Monday, October 8, 2012

Week 7 (CHC)


One of the biggest challenges that college students face is the struggle for meaning, creating or discovering connections between what they are learning in their courses and what is important in their lives.  What does this course have to do with the rest of my life?  Why do I have to take art history if I am not an art history major?  I'll never use math beyond my checkbook; why would I need college algebra?  These questions are all good and can be answered in a myriad of ways, but at their essence they point to a crisis in meaning at the heart of higher education.

Students receive conflicting messages regarding school.  If you don't go to college, you will end up a failure.  You will earn less than someone with a degree.  You will not find a good paying job.  These statements all have a element of truth, but they also falsify the college idea.  We have seen this even as we have performed many of the skits this semester.

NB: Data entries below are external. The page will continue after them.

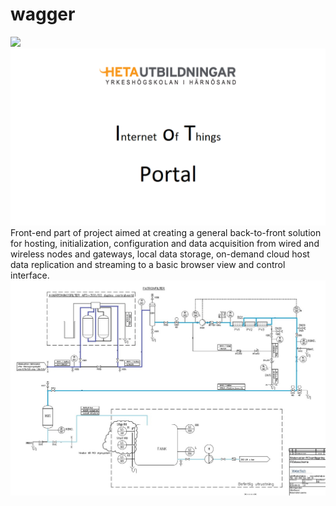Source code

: # wagger
<!-- [![Watch the video](https://i.imgur.com/vKb2F1B.png)](https://drive.google.com/open?id=1D-FsUaLIGC_kvwJi002GezC3-dXiR3s_) -->
[![](https://drive.google.com/open?id=1KZQRGU4EwSu6-NQWGOy9lfdbmKzJP1-r)](cloud/client/images/labremote_poc.mp4)
![](cloud/client/images/0.png)
Front-end part of project aimed at creating a general back-to-front solution for hosting, initialization, configuration and data acquisition from wired and wireless nodes and gateways, local data storage, on-demand cloud host data replication and streaming to a basic browser view and control interface.
![](cloud/client/images/4.jpg)
<dl>
  <!-- <dt>Definition list</dt> -->
  <!-- <dd>Is something people use sometimes.</dd> -->
  <!-- <dt>Markdown in HTML</dt> -->
  <!-- <dd>Use HTML <em>tags</em>.</dd> -->
</dl>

Although everyone agrees that students graduating from college should have marketable skills, the historic and primary end of an education is so much more.  The Greek ideal of paideia, which aimed to educate the whole person so that they could take part in the work of being a citizen, is one such purpose that often gets lost or is never fully realized.

In the struggle for meaning, students and hopefully everyone else in the academy, can hear an invitation for all of us to confront the differences between thin and deep learning.  Thin learning addresses learning from the outside and is unaware or comfortable with the notion of divorcing the skills being taught with the inner working of the individual learning them.  It treats education as a set of discrete skills that can be easily taught and assessed rather than a complex interaction that calls for an inner transformation of skills and values on the part of the learner or teacher, in the context of the needs of the community.

Much of the work of this semester is an attempt to delve deeply into the ancient ideal of paideia.  Last weekend's Gandhi Day Celebration is one example as was the barbeque earlier in the term.  Stepping outside of our classroom boundaries, opening the doors of our minds and hearts to the world at large goes hand in hand with this larger form of education and the quest for meaning.

Images from Gandhi Day 2012

The calls for reinventing the classroom are many.  However, these often stay on the thin side of education and fail to engage in the meaning making of thick or deep learning.  To learn in this manner has a transformational aspect that is often difficult to assess but manifests in very visible and outward ways.  This week we continue our exploration and our attempt at thicker or deeper learning.  The following activities are offered in that spirit.  I will briefly highlight these and go over them in class in detail.

Photo Walk Group Essay at CHC

    We would like for groups (3-4 people) to form once again this time to document our work at CHC.  We will need to decide on themes for each group and avoid overlapping themes as much as possible.  The collaborative essay should be about 800 words once again.   We will use three web resources to develop the collaboration and come up with a final document:
    • Facebook
    • Instagram
    • Storify
    Here's a website that embodies the spirit behind this assignment.  Notice the way the pictures dance with the words. 

    Work on Essay #2

    Work on this essay should start in earnest.  Keep in mind the parameters we have spoken in class.  The essay is due in about two weeks.

    Notebook Check

    This week there will be a notebook check and grade (100 pts).  This will be a pass/fail kind of grade.  You either have all of the entries and receive 100 points or you don't and receive no credit.  Please number the pages in your notebook and make a table of contents. (Use the list below.) We will check your notebook on Wednesday.

    Week 1
    General response to the weekly message
    What is Forum Theater?
    Who Am I?
    Dr. Padron's Email
    The Push to Declare a Major
    WDTB "First Thoughts" 
    Week 2
    General response to the weekly message
    Writer's notebook
    Telling Is a Difficult Thing
    Probing Questions (One section)
    WDTB "Fighting Tofu"  
    Week 3
    General response to the weekly message
    Image that represents you
    Letter to younger self
    WDTB  "Beginner's Mind," "Pen and Paper," and "Trouble with the Editor 
    Week 4

    General response to the weekly message
    Billy Idol video and writing
    First and third person perspective article from The New York Times
    Ira Glass video
    Response to "Special Ed Show" from This American Life
    WDTB "Writing Is Not a MacDonald's Hamburger"
    Week 5

    General response to the weekly message
    Response to the CHC fundraising page
    Response to the fashion show video
    Response to Walt Whitman video
    Response to Allen Ginsberg writer's video
    Response to the storyline behind the Facebook posts
    Response to Allen Ginsberg poem
    Response to "Special Ed Show" from This American Life
    WDTB "You Are Not the Poem"

    Week 6
    General response to the weekly message
    Response to "Please Call Me by My True Names"
    Entry regarding potential topics for Essay #2
    WDTB "Original Detail" and "The Power of Detail" 
    Week 7
    Theme proposal for Essay #2.  Explain why you chose your topic and how you plan on approaching it.

    Readings+

    From  WDTB, read and respond to "Writers Have Good Figures" and "Listening."